WHAT YOU HAVE TO DO
Whichever lines include the word "microsoft", copy them as they appear in the data.

..........

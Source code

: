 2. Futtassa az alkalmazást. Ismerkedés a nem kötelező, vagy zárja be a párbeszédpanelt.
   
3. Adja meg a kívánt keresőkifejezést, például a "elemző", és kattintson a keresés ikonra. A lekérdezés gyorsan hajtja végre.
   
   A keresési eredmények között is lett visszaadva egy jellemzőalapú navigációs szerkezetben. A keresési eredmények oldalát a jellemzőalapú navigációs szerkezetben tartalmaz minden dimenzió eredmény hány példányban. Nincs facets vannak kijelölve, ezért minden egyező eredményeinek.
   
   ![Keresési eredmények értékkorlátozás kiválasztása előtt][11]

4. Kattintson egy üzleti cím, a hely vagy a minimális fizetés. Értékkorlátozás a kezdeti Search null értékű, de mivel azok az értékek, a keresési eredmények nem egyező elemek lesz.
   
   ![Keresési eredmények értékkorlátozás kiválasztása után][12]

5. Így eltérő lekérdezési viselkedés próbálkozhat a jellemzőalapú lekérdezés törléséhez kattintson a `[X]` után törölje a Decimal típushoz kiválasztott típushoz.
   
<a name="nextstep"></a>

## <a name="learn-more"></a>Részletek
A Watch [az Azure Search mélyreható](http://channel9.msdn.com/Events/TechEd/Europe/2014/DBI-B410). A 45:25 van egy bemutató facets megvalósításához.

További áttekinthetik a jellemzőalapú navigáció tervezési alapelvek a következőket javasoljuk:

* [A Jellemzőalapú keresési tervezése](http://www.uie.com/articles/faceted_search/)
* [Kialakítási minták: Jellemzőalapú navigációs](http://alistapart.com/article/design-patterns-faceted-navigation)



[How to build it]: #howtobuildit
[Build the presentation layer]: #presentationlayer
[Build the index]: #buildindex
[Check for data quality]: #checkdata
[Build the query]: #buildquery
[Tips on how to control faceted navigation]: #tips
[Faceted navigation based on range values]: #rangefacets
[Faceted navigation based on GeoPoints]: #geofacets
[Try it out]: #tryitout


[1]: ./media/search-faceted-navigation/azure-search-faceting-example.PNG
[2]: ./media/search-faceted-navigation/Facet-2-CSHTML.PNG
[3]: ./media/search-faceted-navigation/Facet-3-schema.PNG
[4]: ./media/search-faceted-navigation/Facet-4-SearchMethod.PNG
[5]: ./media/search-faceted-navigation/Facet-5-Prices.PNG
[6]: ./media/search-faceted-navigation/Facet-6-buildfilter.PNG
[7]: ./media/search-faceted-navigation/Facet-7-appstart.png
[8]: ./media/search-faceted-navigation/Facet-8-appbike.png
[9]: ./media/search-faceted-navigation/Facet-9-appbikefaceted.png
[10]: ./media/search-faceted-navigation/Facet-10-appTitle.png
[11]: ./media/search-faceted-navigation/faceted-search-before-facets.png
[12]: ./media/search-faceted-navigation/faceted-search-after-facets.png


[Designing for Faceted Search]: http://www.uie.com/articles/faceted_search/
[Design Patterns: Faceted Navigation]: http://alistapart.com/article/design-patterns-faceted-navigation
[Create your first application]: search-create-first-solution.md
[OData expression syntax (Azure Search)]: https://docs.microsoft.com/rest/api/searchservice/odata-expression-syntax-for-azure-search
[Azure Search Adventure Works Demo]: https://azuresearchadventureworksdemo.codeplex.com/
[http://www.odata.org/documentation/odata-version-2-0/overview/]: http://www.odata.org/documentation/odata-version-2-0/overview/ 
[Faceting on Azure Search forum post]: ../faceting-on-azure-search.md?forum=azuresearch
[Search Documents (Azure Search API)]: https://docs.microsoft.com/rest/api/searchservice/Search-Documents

..........

RESULT
[OData expression syntax (Azure Search)]: https://docs.microsoft.com/rest/api/searchservice/odata-expression-syntax-for-azure-search
[Search Documents (Azure Search API)]: https://docs.microsoft.com/rest/api/searchservice/Search-Documents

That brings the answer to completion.